Saved data entries:

----------

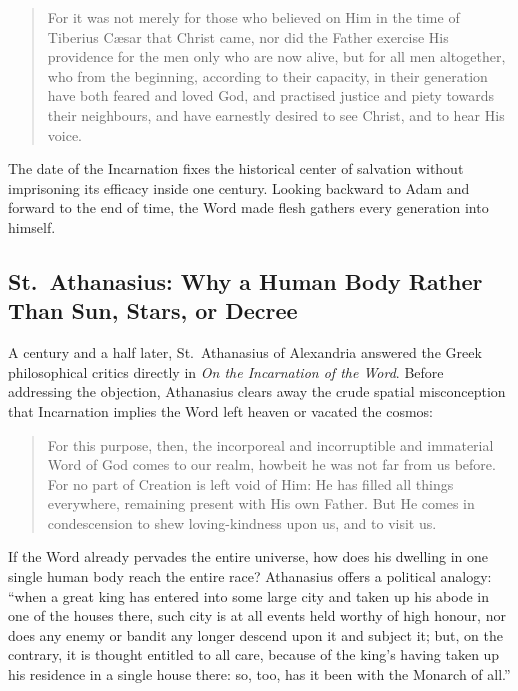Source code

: \begin{quote}
For it was not merely for those who believed on Him in the time of Tiberius C\ae sar that Christ came, nor did the Father exercise His providence for the men only who are now alive, but for all men altogether, who from the beginning, according to their capacity, in their generation have both feared and loved God, and practised justice and piety towards their neighbours, and have earnestly desired to see Christ, and to hear His voice.
\end{quote}

The date of the Incarnation fixes the historical center of salvation without imprisoning its efficacy inside one century. Looking backward to Adam and forward to the end of time, the Word made flesh gathers every generation into himself.

\subsection{St.\ Athanasius: Why a Human Body Rather Than Sun, Stars, or Decree}

A century and a half later, St.\ Athanasius of Alexandria answered the Greek philosophical critics directly in \textit{On the Incarnation of the Word}. Before addressing the objection, Athanasius clears away the crude spatial misconception that Incarnation implies the Word left heaven or vacated the cosmos:

\begin{quote}
For this purpose, then, the incorporeal and incorruptible and immaterial Word of God comes to our realm, howbeit he was not far from us before. For no part of Creation is left void of Him: He has filled all things everywhere, remaining present with His own Father. But He comes in condescension to shew loving-kindness upon us, and to visit us.
\end{quote}

If the Word already pervades the entire universe, how does his dwelling in one single human body reach the entire race? Athanasius offers a political analogy: ``when a great king has entered into some large city and taken up his abode in one of the houses there, such city is at all events held worthy of high honour, nor does any enemy or bandit any longer descend upon it and subject it; but, on the contrary, it is thought entitled to all care, because of the king's having taken up his residence in a single house there: so, too, has it been with the Monarch of all.''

----------

*Work order:*
Output the data above exactly. Drop every picture.

*Problem solution:*
Source code

: \begin{quote}
For it was not merely for those who believed on Him in the time of Tiberius C\ae sar that Christ came, nor did the Father exercise His providence for the men only who are now alive, but for all men altogether, who from the beginning, according to their capacity, in their generation have both feared and loved God, and practised justice and piety towards their neighbours, and have earnestly desired to see Christ, and to hear His voice.
\end{quote}

The date of the Incarnation fixes the historical center of salvation without imprisoning its efficacy inside one century. Looking backward to Adam and forward to the end of time, the Word made flesh gathers every generation into himself.

\subsection{St.\ Athanasius: Why a Human Body Rather Than Sun, Stars, or Decree}

A century and a half later, St.\ Athanasius of Alexandria answered the Greek philosophical critics directly in \textit{On the Incarnation of the Word}. Before addressing the objection, Athanasius clears away the crude spatial misconception that Incarnation implies the Word left heaven or vacated the cosmos:

\begin{quote}
For this purpose, then, the incorporeal and incorruptible and immaterial Word of God comes to our realm, howbeit he was not far from us before. For no part of Creation is left void of Him: He has filled all things everywhere, remaining present with His own Father. But He comes in condescension to shew loving-kindness upon us, and to visit us.
\end{quote}

If the Word already pervades the entire universe, how does his dwelling in one single human body reach the entire race? Athanasius offers a political analogy: ``when a great king has entered into some large city and taken up his abode in one of the houses there, such city is at all events held worthy of high honour, nor does any enemy or bandit any longer descend upon it and subject it; but, on the contrary, it is thought entitled to all care, because of the king's having taken up his residence in a single house there: so, too, has it been with the Monarch of all.''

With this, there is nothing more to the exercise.